Task details
Locate every line in the records below that holds the word "アドイン" and return each one.

::::

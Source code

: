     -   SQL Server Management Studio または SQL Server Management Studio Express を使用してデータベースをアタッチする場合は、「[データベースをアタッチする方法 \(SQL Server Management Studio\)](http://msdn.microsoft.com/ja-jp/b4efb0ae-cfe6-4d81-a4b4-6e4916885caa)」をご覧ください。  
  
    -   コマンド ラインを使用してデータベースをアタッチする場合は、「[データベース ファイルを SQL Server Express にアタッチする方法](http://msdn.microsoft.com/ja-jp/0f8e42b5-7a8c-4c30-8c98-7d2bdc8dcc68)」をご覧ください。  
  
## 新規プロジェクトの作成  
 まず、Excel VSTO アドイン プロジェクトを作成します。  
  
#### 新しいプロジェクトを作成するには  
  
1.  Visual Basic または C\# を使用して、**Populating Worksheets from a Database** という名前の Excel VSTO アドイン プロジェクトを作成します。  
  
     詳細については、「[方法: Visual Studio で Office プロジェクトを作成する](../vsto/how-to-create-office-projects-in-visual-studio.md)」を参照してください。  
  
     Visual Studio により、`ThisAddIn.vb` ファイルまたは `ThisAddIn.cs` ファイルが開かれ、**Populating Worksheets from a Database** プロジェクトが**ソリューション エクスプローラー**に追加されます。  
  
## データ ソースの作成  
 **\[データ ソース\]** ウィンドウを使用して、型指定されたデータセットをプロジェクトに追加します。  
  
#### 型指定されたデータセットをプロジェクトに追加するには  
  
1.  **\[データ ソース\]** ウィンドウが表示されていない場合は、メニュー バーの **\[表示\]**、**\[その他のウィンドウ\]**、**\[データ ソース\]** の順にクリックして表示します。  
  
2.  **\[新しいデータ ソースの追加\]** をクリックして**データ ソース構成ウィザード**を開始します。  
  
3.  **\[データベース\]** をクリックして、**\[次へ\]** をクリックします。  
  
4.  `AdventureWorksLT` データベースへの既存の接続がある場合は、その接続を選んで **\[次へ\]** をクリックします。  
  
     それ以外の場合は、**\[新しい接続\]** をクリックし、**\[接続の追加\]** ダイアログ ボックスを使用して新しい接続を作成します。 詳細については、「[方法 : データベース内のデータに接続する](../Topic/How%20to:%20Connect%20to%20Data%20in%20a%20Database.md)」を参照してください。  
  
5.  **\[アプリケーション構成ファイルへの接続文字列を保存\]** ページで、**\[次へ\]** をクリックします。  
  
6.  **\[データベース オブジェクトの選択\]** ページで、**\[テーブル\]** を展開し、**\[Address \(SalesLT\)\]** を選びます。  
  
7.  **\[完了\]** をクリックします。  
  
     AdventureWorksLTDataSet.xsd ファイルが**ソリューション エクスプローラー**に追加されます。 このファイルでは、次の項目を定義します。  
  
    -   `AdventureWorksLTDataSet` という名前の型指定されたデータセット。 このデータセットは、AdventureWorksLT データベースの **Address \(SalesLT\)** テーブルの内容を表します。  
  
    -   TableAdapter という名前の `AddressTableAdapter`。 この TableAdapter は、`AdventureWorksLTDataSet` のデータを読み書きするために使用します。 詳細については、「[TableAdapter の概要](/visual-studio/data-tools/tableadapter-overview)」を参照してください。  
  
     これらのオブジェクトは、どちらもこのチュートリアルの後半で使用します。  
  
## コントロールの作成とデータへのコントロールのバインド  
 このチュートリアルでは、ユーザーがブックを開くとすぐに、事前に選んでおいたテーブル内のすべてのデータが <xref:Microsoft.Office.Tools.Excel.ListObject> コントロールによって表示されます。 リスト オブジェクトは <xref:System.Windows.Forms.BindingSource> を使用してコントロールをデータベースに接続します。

::::

Answer to this task
 まず、Excel VSTO アドイン プロジェクトを作成します。  
1.  Visual Basic または C\# を使用して、**Populating Worksheets from a Database** という名前の Excel VSTO アドイン プロジェクトを作成します。  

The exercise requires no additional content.